**YOUR INSTRUCTIONS:**
Repeat all of the data below word for word, keeping no images.

**DATA FOR ANALYSIS:**
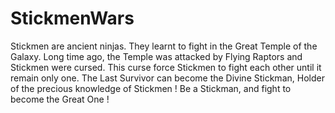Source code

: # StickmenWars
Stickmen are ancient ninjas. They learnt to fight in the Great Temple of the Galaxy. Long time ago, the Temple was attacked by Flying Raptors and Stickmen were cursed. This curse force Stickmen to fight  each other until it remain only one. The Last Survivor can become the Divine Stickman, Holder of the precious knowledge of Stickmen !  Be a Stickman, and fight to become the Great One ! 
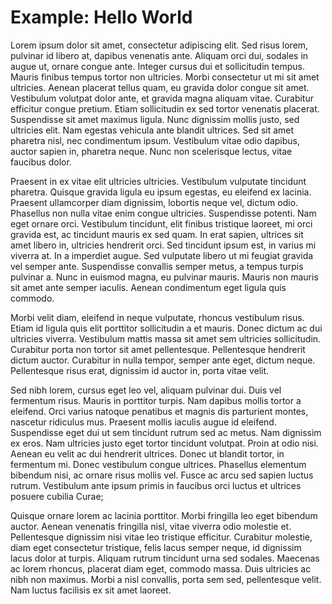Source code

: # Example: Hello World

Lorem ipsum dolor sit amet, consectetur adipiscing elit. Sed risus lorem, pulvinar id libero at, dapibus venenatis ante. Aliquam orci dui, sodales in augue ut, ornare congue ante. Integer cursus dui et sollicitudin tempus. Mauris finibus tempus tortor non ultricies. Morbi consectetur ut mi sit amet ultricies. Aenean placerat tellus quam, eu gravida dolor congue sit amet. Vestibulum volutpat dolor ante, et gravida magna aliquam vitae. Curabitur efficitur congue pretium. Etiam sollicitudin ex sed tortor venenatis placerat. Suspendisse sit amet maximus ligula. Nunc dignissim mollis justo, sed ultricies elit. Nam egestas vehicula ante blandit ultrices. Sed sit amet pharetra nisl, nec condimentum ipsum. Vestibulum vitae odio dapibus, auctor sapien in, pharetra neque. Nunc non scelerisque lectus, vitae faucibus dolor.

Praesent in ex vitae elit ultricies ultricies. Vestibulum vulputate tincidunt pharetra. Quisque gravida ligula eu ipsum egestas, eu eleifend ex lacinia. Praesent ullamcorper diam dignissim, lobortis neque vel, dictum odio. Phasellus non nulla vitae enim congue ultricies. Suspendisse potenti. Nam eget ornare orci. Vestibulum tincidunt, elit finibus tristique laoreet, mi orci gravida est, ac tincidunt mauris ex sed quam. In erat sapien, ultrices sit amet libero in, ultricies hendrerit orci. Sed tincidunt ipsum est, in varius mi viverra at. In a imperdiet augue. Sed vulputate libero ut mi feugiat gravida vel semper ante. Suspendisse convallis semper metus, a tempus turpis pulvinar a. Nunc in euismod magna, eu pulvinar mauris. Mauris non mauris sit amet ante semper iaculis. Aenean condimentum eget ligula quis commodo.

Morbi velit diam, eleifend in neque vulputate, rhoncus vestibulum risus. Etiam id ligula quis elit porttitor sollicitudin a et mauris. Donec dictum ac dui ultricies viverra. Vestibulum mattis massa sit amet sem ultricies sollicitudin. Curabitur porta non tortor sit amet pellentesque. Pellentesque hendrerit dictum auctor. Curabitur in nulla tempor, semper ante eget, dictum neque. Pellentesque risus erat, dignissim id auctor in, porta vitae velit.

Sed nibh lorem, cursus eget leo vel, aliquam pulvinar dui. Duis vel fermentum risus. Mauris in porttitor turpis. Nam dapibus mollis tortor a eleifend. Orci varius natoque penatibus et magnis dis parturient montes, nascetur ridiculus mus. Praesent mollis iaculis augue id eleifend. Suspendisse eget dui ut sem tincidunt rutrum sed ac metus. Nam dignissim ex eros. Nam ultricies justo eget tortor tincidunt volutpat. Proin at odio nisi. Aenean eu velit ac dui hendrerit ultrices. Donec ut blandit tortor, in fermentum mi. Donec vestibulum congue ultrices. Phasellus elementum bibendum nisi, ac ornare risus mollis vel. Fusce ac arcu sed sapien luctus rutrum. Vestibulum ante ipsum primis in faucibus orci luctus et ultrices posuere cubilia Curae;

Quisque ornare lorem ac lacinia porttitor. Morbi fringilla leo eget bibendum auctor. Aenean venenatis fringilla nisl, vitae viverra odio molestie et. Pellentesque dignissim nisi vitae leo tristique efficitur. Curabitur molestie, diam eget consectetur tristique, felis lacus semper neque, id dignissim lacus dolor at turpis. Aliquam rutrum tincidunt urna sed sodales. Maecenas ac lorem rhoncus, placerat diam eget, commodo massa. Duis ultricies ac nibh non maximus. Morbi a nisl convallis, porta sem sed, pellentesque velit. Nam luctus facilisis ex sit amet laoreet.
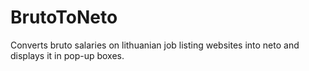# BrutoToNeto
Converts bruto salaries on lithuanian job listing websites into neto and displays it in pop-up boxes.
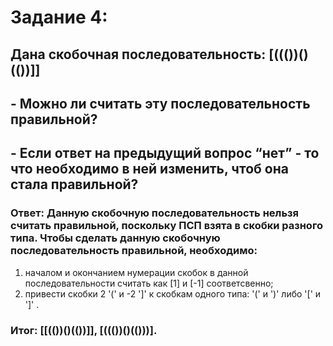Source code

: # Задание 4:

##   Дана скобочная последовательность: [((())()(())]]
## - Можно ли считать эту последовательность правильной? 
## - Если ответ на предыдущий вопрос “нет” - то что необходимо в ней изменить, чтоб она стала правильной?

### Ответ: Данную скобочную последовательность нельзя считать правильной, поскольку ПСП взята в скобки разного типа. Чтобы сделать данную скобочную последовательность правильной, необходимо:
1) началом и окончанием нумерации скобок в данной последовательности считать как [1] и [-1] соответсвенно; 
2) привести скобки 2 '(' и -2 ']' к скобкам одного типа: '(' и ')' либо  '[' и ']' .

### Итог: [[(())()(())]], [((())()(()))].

**RESPONSE BOX:**
Source code

: # StickmenWars
Stickmen are ancient ninjas. They learnt to fight in the Great Temple of the Galaxy. Long time ago, the Temple was attacked by Flying Raptors and Stickmen were cursed. This curse force Stickmen to fight  each other until it remain only one. The Last Survivor can become the Divine Stickman, Holder of the precious knowledge of Stickmen !  Be a Stickman, and fight to become the Great One ! 
Source code

: # Example: Hello World

Lorem ipsum dolor sit amet, consectetur adipiscing elit. Sed risus lorem, pulvinar id libero at, dapibus venenatis ante. Aliquam orci dui, sodales in augue ut, ornare congue ante. Integer cursus dui et sollicitudin tempus. Mauris finibus tempus tortor non ultricies. Morbi consectetur ut mi sit amet ultricies. Aenean placerat tellus quam, eu gravida dolor congue sit amet. Vestibulum volutpat dolor ante, et gravida magna aliquam vitae. Curabitur efficitur congue pretium. Etiam sollicitudin ex sed tortor venenatis placerat. Suspendisse sit amet maximus ligula. Nunc dignissim mollis justo, sed ultricies elit. Nam egestas vehicula ante blandit ultrices. Sed sit amet pharetra nisl, nec condimentum ipsum. Vestibulum vitae odio dapibus, auctor sapien in, pharetra neque. Nunc non scelerisque lectus, vitae faucibus dolor.

Praesent in ex vitae elit ultricies ultricies. Vestibulum vulputate tincidunt pharetra. Quisque gravida ligula eu ipsum egestas, eu eleifend ex lacinia. Praesent ullamcorper diam dignissim, lobortis neque vel, dictum odio. Phasellus non nulla vitae enim congue ultricies. Suspendisse potenti. Nam eget ornare orci. Vestibulum tincidunt, elit finibus tristique laoreet, mi orci gravida est, ac tincidunt mauris ex sed quam. In erat sapien, ultrices sit amet libero in, ultricies hendrerit orci. Sed tincidunt ipsum est, in varius mi viverra at. In a imperdiet augue. Sed vulputate libero ut mi feugiat gravida vel semper ante. Suspendisse convallis semper metus, a tempus turpis pulvinar a. Nunc in euismod magna, eu pulvinar mauris. Mauris non mauris sit amet ante semper iaculis. Aenean condimentum eget ligula quis commodo.

Morbi velit diam, eleifend in neque vulputate, rhoncus vestibulum risus. Etiam id ligula quis elit porttitor sollicitudin a et mauris. Donec dictum ac dui ultricies viverra. Vestibulum mattis massa sit amet sem ultricies sollicitudin. Curabitur porta non tortor sit amet pellentesque. Pellentesque hendrerit dictum auctor. Curabitur in nulla tempor, semper ante eget, dictum neque. Pellentesque risus erat, dignissim id auctor in, porta vitae velit.

Sed nibh lorem, cursus eget leo vel, aliquam pulvinar dui. Duis vel fermentum risus. Mauris in porttitor turpis. Nam dapibus mollis tortor a eleifend. Orci varius natoque penatibus et magnis dis parturient montes, nascetur ridiculus mus. Praesent mollis iaculis augue id eleifend. Suspendisse eget dui ut sem tincidunt rutrum sed ac metus. Nam dignissim ex eros. Nam ultricies justo eget tortor tincidunt volutpat. Proin at odio nisi. Aenean eu velit ac dui hendrerit ultrices. Donec ut blandit tortor, in fermentum mi. Donec vestibulum congue ultrices. Phasellus elementum bibendum nisi, ac ornare risus mollis vel. Fusce ac arcu sed sapien luctus rutrum. Vestibulum ante ipsum primis in faucibus orci luctus et ultrices posuere cubilia Curae;

Quisque ornare lorem ac lacinia porttitor. Morbi fringilla leo eget bibendum auctor. Aenean venenatis fringilla nisl, vitae viverra odio molestie et. Pellentesque dignissim nisi vitae leo tristique efficitur. Curabitur molestie, diam eget consectetur tristique, felis lacus semper neque, id dignissim lacus dolor at turpis. Aliquam rutrum tincidunt urna sed sodales. Maecenas ac lorem rhoncus, placerat diam eget, commodo massa. Duis ultricies ac nibh non maximus. Morbi a nisl convallis, porta sem sed, pellentesque velit. Nam luctus facilisis ex sit amet laoreet.
# BrutoToNeto
Converts bruto salaries on lithuanian job listing websites into neto and displays it in pop-up boxes.
Source code

: # Задание 4:

##   Дана скобочная последовательность: [((())()(())]]
## - Можно ли считать эту последовательность правильной? 
## - Если ответ на предыдущий вопрос “нет” - то что необходимо в ней изменить, чтоб она стала правильной?

### Ответ: Данную скобочную последовательность нельзя считать правильной, поскольку ПСП взята в скобки разного типа. Чтобы сделать данную скобочную последовательность правильной, необходимо:
1) началом и окончанием нумерации скобок в данной последовательности считать как [1] и [-1] соответсвенно; 
2) привести скобки 2 '(' и -2 ']' к скобкам одного типа: '(' и ')' либо  '[' и ']' .

### Итог: [[(())()(())]], [((())()(()))].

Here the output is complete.